"Cardinal Banana" - inadvertent damnatio memoriae?
The above arch can be found in the Roman Forum. It celebrates the Roman Emperor Septimius Severus and his sons Caracalla and Geta - at least it did at one time. Caracalla arranged for the name of Geta to be struck from all monuments and for his statues to be destroyed. This was known in ancient Rome as the damnatio memoriae. So the inscription the tourist sees appears as below:
The Rome Reborn website has a full transcription of the inscription and a translation which saves me from posting it all here. The fourth line probably read P(ublio) SEPTIMIO L(ucii) F(ilio) GETAE NOB(ilissimo) CAES(ari). This was scratched out and the words OPTIMIS FORTISSIMISQUE PRINCIPIBUS were substituted.

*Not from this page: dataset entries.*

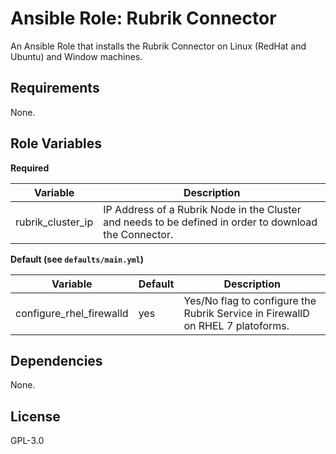 Ansible Role: Rubrik Connector
=========

An Ansible Role that installs the Rubrik Connector on Linux (RedHat and Ubuntu) and Window machines.

Requirements
------------

None.

Role Variables
--------------

**Required**

| Variable  |  Description |
|---|---|
| rubrik_cluster_ip  | IP Address of a Rubrik Node in the Cluster and needs to be defined in order to download the Connector.  |

**Default (see `defaults/main.yml`)**

| Variable  |  Default | Description  |
|---|---|---|
| configure_rhel_firewalld  | yes  | Yes/No flag to configure the Rubrik Service in FirewallD on RHEL 7 platoforms.|

Dependencies
------------

None.

License
-------

GPL-3.0
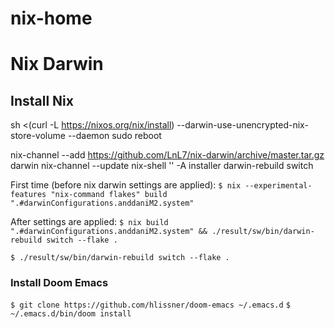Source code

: # nix-home

# Nix Darwin

## Install Nix
sh <(curl -L https://nixos.org/nix/install) --darwin-use-unencrypted-nix-store-volume --daemon
sudo reboot

nix-channel --add https://github.com/LnL7/nix-darwin/archive/master.tar.gz darwin
nix-channel --update
nix-shell '<darwin>' -A installer
darwin-rebuild switch

First time (before nix darwin settings are applied):
`$ nix --experimental-features "nix-command flakes" build ".#darwinConfigurations.anddaniM2.system"`

After settings are applied:
`$ nix build ".#darwinConfigurations.anddaniM2.system" && ./result/sw/bin/darwin-rebuild switch --flake .`

`$ ./result/sw/bin/darwin-rebuild switch --flake .`

### Install Doom Emacs

`$ git clone https://github.com/hlissner/doom-emacs ~/.emacs.d`
`$ ~/.emacs.d/bin/doom install`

I well remember a sunny afternoon in Rome with Fr Reginald Foster gesturing to the arch and declaiming all this in ciceronian Latin. The reason I mention it now is because of an amusing mistake that the ever vigilant patrician of the Vaticanisti, Sandro Magister has spotted in the proceedings of the Synod of Bishops for the Middle East. The Most Rev Thomas Meram, the Chaldean Archbishop of Urmia, Bishop of Salmas Shahpour of the Chaldeans referred to a book written in 1979 by the "The late Papal Nuncio in Iran, Bugnini" Unfortunately, "Bugnini" has been rendered in various languages (including English and Italian) on the official Vatican website as "Banana".
Sandro Magister comments:
È come se Bugnini si sia procurato una tale “damnatio memoriae” da rendere impronunciabile persino il suo nome.
It is as if Bugnini has procured such a "damnatio memoriae" as to render even his name unpronounceable.